SCS/SB 481 - Current law provides that property held by a husband and wife as tenants by the entirety, joint tenants, or other form of joint ownership with right of survivorship shall be deemed to be held as tenants by the entirety upon its transfer to a qualified spousal trust and shall retain immunity from the claims of the separate creditors of the settlors.
This act provides that regardless of how the property was titled prior to being transferred to a qualified spousal trust, all property held in a qualified spousal trust shall have the same immunity from the claims of the separate creditors of the settlors as if the property were held by the settlors as tenants by the entirety. Property held in a qualified spousal trust shall no longer receive immunity from creditors' claims upon the dissolution of marriage of the settlors. Additionally, in the case of the dissolution of the settlors' marriage the rights of the settlors in property shall not be affected because of the transfer of such property to a qualified spousal trust, unless expressly agreed to otherwise in writing.

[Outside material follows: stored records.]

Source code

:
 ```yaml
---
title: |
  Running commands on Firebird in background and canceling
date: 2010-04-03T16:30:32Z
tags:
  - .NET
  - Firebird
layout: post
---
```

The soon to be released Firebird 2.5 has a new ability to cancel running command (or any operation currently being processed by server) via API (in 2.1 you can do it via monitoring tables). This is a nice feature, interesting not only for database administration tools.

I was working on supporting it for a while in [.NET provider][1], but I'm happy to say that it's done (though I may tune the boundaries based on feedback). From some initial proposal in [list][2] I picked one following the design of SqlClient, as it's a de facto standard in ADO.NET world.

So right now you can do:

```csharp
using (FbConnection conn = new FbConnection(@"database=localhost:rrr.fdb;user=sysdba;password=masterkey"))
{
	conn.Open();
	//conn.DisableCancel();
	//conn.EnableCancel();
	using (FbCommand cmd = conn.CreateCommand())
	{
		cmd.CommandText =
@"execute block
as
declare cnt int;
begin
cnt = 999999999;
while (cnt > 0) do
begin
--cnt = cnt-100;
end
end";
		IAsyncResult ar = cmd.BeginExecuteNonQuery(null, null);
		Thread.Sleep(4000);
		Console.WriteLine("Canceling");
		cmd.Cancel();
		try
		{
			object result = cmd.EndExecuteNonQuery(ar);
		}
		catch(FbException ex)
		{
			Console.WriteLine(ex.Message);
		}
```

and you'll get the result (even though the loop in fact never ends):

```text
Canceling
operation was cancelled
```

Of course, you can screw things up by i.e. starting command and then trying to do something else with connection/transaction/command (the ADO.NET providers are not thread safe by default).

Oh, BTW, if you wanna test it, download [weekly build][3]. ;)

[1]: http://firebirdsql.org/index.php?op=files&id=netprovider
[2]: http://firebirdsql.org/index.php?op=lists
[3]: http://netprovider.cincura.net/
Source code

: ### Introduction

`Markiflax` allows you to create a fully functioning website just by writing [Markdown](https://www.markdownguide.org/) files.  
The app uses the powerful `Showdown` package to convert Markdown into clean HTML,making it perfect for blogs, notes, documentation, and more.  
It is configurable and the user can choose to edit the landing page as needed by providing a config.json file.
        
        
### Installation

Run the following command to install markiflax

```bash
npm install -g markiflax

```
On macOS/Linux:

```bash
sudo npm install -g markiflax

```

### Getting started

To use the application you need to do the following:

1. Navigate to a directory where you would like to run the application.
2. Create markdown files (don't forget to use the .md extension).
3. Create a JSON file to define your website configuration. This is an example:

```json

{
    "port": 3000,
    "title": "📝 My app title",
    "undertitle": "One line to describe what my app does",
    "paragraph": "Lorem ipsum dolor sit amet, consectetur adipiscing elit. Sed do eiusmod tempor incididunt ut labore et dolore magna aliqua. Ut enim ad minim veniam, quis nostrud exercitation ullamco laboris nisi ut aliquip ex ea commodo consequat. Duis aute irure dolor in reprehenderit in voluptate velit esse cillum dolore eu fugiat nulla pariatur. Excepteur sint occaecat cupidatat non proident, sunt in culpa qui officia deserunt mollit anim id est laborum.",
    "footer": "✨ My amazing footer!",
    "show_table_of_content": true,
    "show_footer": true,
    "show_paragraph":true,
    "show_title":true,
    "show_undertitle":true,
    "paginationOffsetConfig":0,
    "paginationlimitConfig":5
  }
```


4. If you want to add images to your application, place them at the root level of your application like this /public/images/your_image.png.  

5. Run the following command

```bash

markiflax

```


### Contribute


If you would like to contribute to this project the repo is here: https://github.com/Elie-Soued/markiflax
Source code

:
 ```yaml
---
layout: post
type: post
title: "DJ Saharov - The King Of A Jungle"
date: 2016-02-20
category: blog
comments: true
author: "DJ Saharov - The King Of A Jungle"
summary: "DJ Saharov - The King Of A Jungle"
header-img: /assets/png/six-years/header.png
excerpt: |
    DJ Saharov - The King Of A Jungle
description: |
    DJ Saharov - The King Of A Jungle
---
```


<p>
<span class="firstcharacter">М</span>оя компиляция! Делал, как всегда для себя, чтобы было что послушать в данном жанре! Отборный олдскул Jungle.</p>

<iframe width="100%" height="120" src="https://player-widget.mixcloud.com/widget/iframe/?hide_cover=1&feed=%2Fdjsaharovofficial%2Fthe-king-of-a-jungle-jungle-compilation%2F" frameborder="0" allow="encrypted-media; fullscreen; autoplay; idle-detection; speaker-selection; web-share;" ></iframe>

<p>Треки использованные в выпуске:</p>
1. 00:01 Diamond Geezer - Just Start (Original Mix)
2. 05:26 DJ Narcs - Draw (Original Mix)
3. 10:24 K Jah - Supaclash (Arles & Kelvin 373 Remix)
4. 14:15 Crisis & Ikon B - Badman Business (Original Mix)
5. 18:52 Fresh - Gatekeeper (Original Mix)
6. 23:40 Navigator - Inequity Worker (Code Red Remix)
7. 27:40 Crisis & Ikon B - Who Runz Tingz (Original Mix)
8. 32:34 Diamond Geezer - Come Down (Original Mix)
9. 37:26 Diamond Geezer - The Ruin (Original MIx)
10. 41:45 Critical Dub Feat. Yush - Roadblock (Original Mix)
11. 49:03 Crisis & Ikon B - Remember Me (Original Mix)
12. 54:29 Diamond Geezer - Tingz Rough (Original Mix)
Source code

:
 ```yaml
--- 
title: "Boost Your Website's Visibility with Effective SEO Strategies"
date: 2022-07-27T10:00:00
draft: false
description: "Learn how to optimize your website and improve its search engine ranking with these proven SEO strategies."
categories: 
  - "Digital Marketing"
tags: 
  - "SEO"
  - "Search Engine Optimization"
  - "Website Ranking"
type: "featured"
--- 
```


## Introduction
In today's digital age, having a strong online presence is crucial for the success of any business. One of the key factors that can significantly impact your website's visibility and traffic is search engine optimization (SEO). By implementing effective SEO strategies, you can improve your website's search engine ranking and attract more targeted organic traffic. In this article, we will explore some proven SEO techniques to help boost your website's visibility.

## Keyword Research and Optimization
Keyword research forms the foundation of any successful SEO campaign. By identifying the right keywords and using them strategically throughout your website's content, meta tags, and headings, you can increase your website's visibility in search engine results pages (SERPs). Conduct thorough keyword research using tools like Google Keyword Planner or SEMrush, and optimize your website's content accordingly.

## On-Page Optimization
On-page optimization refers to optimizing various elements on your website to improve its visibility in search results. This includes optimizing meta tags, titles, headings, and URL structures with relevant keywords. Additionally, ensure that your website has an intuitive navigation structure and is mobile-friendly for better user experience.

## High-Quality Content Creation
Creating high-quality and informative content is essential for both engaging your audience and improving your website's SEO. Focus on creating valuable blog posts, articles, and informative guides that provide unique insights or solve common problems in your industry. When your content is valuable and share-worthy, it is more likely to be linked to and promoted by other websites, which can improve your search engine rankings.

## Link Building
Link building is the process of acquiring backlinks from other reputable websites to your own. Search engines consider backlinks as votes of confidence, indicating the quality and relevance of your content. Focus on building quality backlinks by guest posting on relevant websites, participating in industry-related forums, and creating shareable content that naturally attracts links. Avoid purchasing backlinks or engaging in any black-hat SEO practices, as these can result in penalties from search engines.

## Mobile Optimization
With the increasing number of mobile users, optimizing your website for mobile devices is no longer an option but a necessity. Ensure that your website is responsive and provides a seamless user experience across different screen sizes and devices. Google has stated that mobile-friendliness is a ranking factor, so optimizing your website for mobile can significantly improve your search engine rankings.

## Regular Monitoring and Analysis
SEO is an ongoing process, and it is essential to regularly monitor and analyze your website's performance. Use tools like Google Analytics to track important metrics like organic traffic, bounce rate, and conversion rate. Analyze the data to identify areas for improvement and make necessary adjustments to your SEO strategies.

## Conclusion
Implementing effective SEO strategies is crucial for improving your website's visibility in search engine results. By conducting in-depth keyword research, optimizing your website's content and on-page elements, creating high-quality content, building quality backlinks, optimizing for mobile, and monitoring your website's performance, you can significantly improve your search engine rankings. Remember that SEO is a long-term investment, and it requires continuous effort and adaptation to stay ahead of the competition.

The act defines "property" as used in the sections of law regarding qualified spousal trusts and states that property transferred to a qualified spousal trust is still subject to fraudulent conveyance laws.
Additionally, the transfer of an asset to a trustee of any type of trust or to the trust itself subjects that asset to the terms of such trust.
These provisions are identical to provisions contained in HCS/SB 276 (2015), HCS/SB 164 (2015), SCS/HCS/HB 807 (2015), HCS/HB 1040 (2015), HCS/SB 148 (2015), and HCS/SCS/SB 340 (2015).